◆ Task brief ◆
For the full listing below, write out each entry exactly and exclude the images.

^^^^^^^^

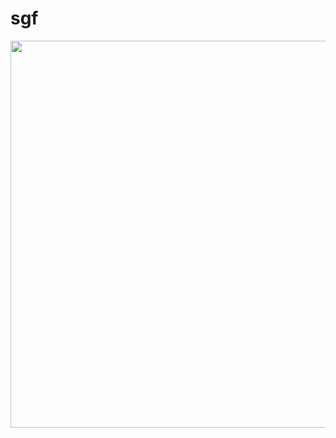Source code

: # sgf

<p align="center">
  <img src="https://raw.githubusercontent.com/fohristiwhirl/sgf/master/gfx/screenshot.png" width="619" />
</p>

^^^^^^^^

◆ Reply to the exercise ◆
Source code

: # sgf

<p align="center">
  <img src="https://raw.githubusercontent.com/fohristiwhirl/sgf/master/gfx/screenshot.png" width="619" />
</p>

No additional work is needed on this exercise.